PS Helper is a Python package developed by the Professional Services team.
It provides a set of helper libraries and command-line tools to speed up and standardize development workflows.


🚀 Features

  • Ready-to-use Python utilities for internal projects.
  • CLI commands for common tasks (e.g., creating repository templates).
  • Easy to install and extend.

📦 Installation

You can install PS Helper in two ways:

Option 1: Local installation (development mode)

Clone the repository and install it with pip:

git clone https://github.com/bitmakerla/ps-helper.git
cd ps-helper
pip install -e .

This will install the package in editable mode, so any code changes will be reflected immediately.

Option 2: Install directly from GitHub

You can install the package without cloning:

pip install git+https://github.com/bitmakerla/ps-helper.git

🛠 Usage

Check available commands:

ps-helper --help

Create Project Template

Create a new project from the template:

ps-helper create-repo-template MyProject

Generate Scrapy Reports

Generate beautiful HTML reports from Scrapy metrics JSON files:

ps-helper create-report scrapy_stats.json

This will automatically create a report named scrapy_stats-report.html in the same directory as your metrics file.

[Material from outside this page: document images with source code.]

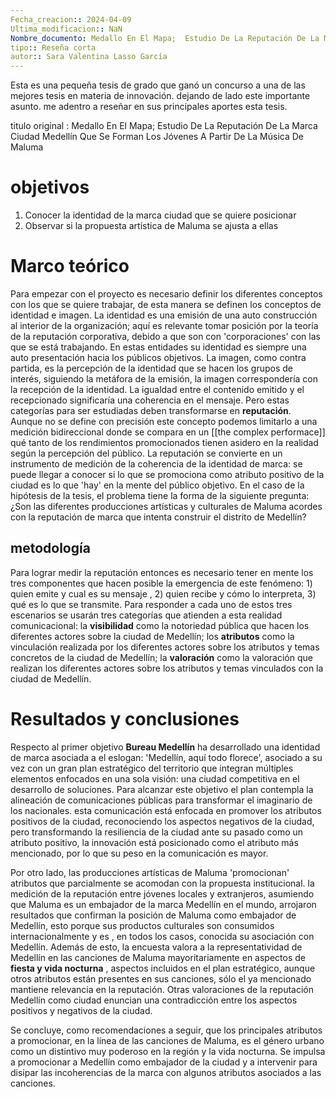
 ```yaml
---
Fecha_creacion:: 2024-04-09
Ultima_modificacion:: NaN
Nombre_documento: Medallo En El Mapa;  Estudio De La Reputación De La Marca Ciudad Medellín Que Se Forman Los Jóvenes A Partir De La Música De Maluma
tipo:: Reseña corta
autor:: Sara Valentina Lasso García
---
```


Esta es una pequeña tesis de grado que ganó un concurso a una de las mejores tesis en materia de innovación. dejando de lado este importante asunto. me adentro a reseñar en sus principales aportes esta tesis. 

titulo original : Medallo En El Mapa; Estudio De La Reputación De La Marca Ciudad Medellín Que Se Forman Los Jóvenes A Partir De La Música De Maluma
# objetivos 
1) Conocer la identidad de la marca ciudad que se quiere posicionar 
2) Observar si la propuesta artística de Maluma se ajusta a ellas 
# Marco teórico
Para empezar con el proyecto es necesario definir los diferentes conceptos con los que se quiere trabajar, de esta manera se definen los conceptos de identidad e imagen. La identidad es una emisión de una auto construcción al interior de la organización; aquí es relevante tomar posición por la teoría de la reputación corporativa, debido a que son con 'corporaciones' con las que se está trabajando. En estas entidades su identidad es siempre una auto presentación hacia los públicos objetivos. La imagen, como contra partida, es la percepción de la identidad que se hacen los grupos de interés, siguiendo la metáfora de la emisión, la imagen correspondería con la recepción de la identidad. La igualdad entre el contenido emitido y el recepcionado significaría una coherencia en el mensaje. Pero estas categorías para ser estudiadas deben transformarse en **reputación**. Aunque no se define con precisión este concepto podemos limitarlo a una medición bidireccional donde se compara en un [[the complex performace]] qué tanto de los rendimientos promocionados tienen asidero en la realidad según la percepción del público. La reputación se convierte en un instrumento de medición de la coherencia de la identidad de marca: se puede llegar a conocer si lo que se promociona como atributo positivo de la ciudad es lo que 'hay' en la mente del público objetivo. En el caso de la hipótesis de la tesis, el problema tiene la forma de la siguiente pregunta: ¿Son las diferentes producciones artísticas y culturales de Maluma acordes con la reputación de marca que intenta construir el distrito de Medellín?

## metodología
Para lograr medir la reputación entonces es necesario tener en mente los tres componentes que hacen posible la emergencia de este fenómeno: 1) quien emite y cual es su mensaje , 2) quien recibe y cómo lo interpreta, 3) qué es lo que se transmite. Para responder a cada uno de estos tres escenarios se usarán tres categorías que atienden a esta realidad comunicacional: la **visibilidad** como la notoriedad pública que hacen los diferentes actores sobre la ciudad de Medellín; los **atributos** como la vinculación realizada por los diferentes actores sobre los atributos y temas concretos de la ciudad de Medellín; la **valoración** como la valoración que realizan los diferentes actores sobre los atributos y temas vinculados con la ciudad de Medellín.   
# Resultados y conclusiones

Respecto al primer objetivo **Bureau Medellín**   ha desarrollado una identidad de marca asociada a el eslogan: 'Medellín, aquí todo florece', asociado a su vez con un gran plan estratégico del territorio que integran múltiples elementos enfocados en una sola visión: una ciudad competitiva en el desarrollo de soluciones. Para alcanzar este objetivo el plan contempla la alineación de comunicaciones públicas para transformar el imaginario de los nacionales. esta comunicación está enfocada en promover los atributos positivos de la ciudad, reconociendo los aspectos negativos de la ciudad, pero transformando la resiliencia de la ciudad ante su pasado como un atributo positivo, la innovación está posicionado como el atributo más mencionado, por lo que su peso en la comunicación es mayor. 

Por otro lado, las producciones artísticas de Maluma 'promocionan' atributos que parcialmente se acomodan con la propuesta institucional. la medición de la reputación entre jóvenes locales y extranjeros, asumiendo que Maluma es un embajador de la marca Medellín en el mundo, arrojaron resultados que confirman la posición de Maluma como embajador de Medellín, esto porque sus productos culturales son consumidos internacionalmente y es , en todos los casos, conocida su asociación con Medellín. Además de esto, la encuesta valora a la representatividad de Medellín en las canciones de Maluma mayoritariamente en aspectos de **fiesta y vida nocturna** , aspectos incluidos en el plan estratégico, aunque otros atributos están presentes en sus canciones, sólo el ya mencionado mantiene relevancia en la reputación. Otras valoraciones de la reputación Medellín como ciudad enuncian una contradicción entre los aspectos positivos y negativos de la ciudad.

Se concluye, como recomendaciones a seguir, que los principales atributos a promocionar, en la línea de las canciones de Maluma, es el género urbano como un distintivo muy poderoso en la región y la vida nocturna. Se impulsa a promocionar a Medellín como embajador de la ciudad y a intervenir para disipar las incoherencias de la marca con algunos atributos asociados a las canciones.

Track curl_cffi Downloaded Bytes

Use the reusable helper to register transfer bytes in Scrapy stats (including downloader/response_bytes):

from ps_helper.extensions import record_curl_transfer_bytes

record_curl_transfer_bytes(
    stats=self.crawler.stats,
    curl_response=curl_resp,
    add_to_downloader_response_bytes=True,
)

With MetricsExtension, this is also reflected in the final JSON report under resources.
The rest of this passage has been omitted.